When you join and update your account in The Duchenne Registry, you are strengthening the power of a 15-year-old network of patient-powered data that will be used to improve care for people living with Duchenne and increase our understanding of the disorder. You become a citizen scientist by contributing to real scientific research, by simply sharing your data.
Founding Organizers and Partners
Created by Parent Project Muscular Dystrophy (PPMD), the founding organizers of The Duchenne Registry came from leaders in government agencies (Centers for Disease Control and Prevention; NIH – Office of Rare Diseases, Collaboration, Education & Test Translation Program; National Center for Biotechnology Information); IT development (PatientCrossroads/Invitae); and academic institutions (Emory University, Department of Human Genetics).
Since 2011, The Duchenne Registry has been funded entirely by PPMD, and PPMD is the sole guardian of the Registry and its material. PPMD is deeply committed to the Registry to ensure that it is serving the needs of the entire Duchenne and Becker community.
In 2019, The Duchenne Registry transitioned to a mobile app-based platform with THREAD Research. All Registry data collected through the app, as well as legacy data collected prior to 2019, will flow into the new Duchenne Outcomes Research Interchange which is managed by Prometheus Research.

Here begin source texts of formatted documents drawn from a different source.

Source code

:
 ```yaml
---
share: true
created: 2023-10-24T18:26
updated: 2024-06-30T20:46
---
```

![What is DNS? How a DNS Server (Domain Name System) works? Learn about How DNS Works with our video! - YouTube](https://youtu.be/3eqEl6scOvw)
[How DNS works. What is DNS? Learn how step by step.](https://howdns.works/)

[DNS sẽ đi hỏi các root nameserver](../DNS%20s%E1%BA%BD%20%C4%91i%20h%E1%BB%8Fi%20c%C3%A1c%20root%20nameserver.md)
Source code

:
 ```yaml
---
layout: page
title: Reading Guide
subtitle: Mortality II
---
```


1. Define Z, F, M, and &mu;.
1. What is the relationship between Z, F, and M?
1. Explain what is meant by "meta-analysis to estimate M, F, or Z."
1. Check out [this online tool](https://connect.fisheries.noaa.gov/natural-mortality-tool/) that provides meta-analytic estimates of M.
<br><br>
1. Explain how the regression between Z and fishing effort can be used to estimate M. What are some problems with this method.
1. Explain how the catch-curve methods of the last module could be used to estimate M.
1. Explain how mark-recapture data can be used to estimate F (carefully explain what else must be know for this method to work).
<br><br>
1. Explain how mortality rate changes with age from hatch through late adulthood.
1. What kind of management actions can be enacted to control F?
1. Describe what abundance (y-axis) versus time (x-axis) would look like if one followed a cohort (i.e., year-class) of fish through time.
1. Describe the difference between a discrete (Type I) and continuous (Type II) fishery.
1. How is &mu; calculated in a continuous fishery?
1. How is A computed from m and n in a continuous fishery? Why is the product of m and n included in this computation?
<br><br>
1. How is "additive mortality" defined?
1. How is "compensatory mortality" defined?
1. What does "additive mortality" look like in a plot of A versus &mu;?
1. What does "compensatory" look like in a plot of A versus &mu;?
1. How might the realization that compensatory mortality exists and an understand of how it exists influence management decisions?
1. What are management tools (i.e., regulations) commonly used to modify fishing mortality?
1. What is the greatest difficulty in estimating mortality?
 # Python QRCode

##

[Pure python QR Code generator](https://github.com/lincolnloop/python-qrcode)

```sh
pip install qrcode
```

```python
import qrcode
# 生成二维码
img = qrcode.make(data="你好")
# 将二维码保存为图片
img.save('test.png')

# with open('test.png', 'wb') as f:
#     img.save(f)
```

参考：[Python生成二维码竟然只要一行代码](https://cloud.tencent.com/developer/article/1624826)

The Duchenne Registry Operations Team
Parent Project Muscular Dystrophy
- Pat Furlong, Founding President & CEO
- Kaylan Moitoso, Chief Business Officer
- Ann Martin, MS, CGC, VP, Community Research & Genetic Services
- Megan Freed, MPH, Director, Data Technology and Strategy
- Kayla Quirin, MS, CGC, Community Research Project Manager
In 2019, a new Duchenne Registry Steering Committee was formed to replace the previous Advisory Board. The Steering Committee consists of 12 members, including leading clinicians and researchers as well as parents and individuals with Duchenne. The Steering Committee meets monthly and provides oversight, support and guidance for the Registry.
The operations team behind The Duchenne Registry continues to refine and perfect the website and mobile app so that it evolves to best serve the needs of the Duchenne community. We are open to your suggestions and feedback. Please contact us at firstname.lastname@example.org or 888-520-8675.
About Parent Project Muscular Dystrophy
Parent Project Muscular Dystrophy fights every single battle necessary to end Duchenne.
We demand optimal care standards and ensure every family has access to expert healthcare providers, cutting edge treatments, and a community of support. We invest deeply in treatments for this generation of Duchenne patients and in research that will benefit future generations. Our advocacy efforts have secured hundreds of millions of dollars in funding and won several FDA approvals.
Everything we do—and everything we have done since our founding in 1994—helps those with Duchenne live longer, stronger lives. We will not rest until we end Duchenne for every single person affected by the disease.